Humanitarian missions: 140 since 1944
Source: U.S. Air Force
On the average day there are at least 8,600 airmen from the nine major bases that make up Chandler's Pacific Air Forces Command who are deployed away from their families.
About 300 fighter and attack aircraft are assigned to PACAF's 5th Air Force at Yokota Air Base in Japan, the 7th Air Force at Osan Air Base in South Korea, the 11th Air Force at Elmendorf Air Force Base in Alaska and the 13th Air Force at Hickam Air Force Base.
The Pacific Air Forces, with an annual budget of $2.2 billion, is headquartered at Hickam, and is in one of the Air Force's nine major commands. It is the vital air component of the U.S. Pacific Command, led by Adm. Thomas Keating.
Last week Chandler, a F-15 Eagle and F-16 Fighting Falcon jet pilot with more than 3,900 flight hours, spent an hour with island military reporters outlining his priorities, discussing where the Air Force will deploy its aircraft and crews, its efforts in combating terrorist threats in the Pacific and what is being done to take care of the airmen and their families in his command.
From his spacious second-floor office -- which has a commanding view of the Koolau Mountains -- the four-star general stressed the importance of the Pacific.
Chandler said that "three of our seven programmed F-22 (Raptor combat jet) squadrons will be coming to the Pacific -- to Alaska and one here in Hawaii. We have the only two overseas based C-17 units based in the Pacific -- one in Alaska and one in Hawaii."

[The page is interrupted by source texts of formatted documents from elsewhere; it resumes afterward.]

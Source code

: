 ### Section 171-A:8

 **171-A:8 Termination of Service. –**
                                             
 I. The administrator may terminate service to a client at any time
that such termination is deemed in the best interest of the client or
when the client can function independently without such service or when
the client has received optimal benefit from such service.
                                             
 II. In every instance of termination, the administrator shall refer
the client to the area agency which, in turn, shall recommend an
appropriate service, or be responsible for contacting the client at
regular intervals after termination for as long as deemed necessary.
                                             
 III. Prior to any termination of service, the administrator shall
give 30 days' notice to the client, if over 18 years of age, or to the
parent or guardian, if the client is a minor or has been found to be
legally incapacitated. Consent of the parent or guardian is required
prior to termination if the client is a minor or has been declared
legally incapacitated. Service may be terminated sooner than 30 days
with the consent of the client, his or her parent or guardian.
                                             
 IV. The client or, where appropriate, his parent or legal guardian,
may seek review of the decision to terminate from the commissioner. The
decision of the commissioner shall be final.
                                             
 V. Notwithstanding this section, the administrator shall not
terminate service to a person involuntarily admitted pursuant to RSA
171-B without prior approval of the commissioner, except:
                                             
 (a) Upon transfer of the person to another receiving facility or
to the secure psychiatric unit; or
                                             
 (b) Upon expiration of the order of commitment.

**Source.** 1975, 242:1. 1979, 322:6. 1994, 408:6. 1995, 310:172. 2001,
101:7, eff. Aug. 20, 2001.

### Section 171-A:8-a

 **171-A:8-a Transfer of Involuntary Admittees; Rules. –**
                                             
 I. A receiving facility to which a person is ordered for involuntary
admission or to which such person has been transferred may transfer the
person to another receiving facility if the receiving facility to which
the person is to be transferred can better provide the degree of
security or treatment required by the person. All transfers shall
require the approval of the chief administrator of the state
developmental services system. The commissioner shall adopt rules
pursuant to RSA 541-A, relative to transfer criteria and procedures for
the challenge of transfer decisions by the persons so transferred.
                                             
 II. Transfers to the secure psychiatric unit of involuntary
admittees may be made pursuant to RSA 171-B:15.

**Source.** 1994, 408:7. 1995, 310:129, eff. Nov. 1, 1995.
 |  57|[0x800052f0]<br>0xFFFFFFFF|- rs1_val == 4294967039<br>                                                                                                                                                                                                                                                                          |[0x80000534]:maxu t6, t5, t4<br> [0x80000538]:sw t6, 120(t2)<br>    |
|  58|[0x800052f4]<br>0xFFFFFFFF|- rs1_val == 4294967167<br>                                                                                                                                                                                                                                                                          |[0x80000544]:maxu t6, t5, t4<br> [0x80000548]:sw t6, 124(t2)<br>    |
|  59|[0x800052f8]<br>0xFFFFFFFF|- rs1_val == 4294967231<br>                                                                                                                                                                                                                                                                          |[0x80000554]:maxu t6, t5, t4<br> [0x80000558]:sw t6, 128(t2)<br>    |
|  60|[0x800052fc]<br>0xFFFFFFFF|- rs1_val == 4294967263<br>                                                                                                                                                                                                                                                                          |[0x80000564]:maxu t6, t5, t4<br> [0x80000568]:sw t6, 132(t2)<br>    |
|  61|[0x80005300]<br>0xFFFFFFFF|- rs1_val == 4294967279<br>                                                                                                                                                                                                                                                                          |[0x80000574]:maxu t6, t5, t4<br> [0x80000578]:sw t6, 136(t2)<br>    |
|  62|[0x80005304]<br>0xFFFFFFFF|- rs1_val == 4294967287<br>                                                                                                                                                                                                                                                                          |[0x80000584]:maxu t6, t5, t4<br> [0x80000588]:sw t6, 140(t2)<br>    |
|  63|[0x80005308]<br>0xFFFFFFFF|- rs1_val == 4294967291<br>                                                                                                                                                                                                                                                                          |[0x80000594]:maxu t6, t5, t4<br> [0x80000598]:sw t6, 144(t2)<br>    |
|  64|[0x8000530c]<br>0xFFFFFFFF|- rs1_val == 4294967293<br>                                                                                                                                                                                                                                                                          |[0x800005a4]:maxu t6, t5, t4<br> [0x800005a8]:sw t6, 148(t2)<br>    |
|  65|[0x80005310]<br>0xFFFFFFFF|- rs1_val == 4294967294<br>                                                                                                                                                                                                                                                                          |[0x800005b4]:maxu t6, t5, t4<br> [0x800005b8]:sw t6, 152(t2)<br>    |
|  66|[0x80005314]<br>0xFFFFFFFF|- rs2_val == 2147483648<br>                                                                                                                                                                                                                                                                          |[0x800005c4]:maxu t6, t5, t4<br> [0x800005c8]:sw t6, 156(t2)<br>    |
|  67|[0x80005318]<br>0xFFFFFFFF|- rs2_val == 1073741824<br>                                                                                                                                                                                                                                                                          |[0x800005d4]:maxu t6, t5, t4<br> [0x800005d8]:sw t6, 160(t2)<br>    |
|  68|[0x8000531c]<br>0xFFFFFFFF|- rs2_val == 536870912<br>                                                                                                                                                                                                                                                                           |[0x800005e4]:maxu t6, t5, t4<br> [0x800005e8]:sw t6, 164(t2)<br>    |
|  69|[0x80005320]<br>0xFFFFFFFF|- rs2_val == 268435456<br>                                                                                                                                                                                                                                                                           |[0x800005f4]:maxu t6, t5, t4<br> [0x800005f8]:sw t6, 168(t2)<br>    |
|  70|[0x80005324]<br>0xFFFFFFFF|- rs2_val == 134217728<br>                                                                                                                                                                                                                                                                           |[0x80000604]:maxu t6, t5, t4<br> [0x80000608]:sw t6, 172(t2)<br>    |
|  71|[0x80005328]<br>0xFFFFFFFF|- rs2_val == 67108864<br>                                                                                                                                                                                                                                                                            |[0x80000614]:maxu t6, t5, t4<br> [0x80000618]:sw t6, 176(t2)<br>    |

He said that B-52 bombers were working with Army troops on the ground flying two sorties a day last week. They took off from Guam and dropped inert bombs at the Big Island's Pohakuloa Training Area at the direction of Army soldiers, just like what is being done with live ammunition in Iraq and Afghanistan.
"That training range is extremely important to us," Chandler added, "because that is what allows us to do joint training in the islands. No other place allows to do that type of training except at Pohakuloa. That is incredibly important to us."
Two C-17 Globemaster cargo jets, crewed by active Air Force and Hawaii Air National Guard personnel, recently delivered relief supplies to China following the devastating May 12 earthquakes and a third C-17 from McChord Air Force Base in Washington ferried in critical search and rescue equipment.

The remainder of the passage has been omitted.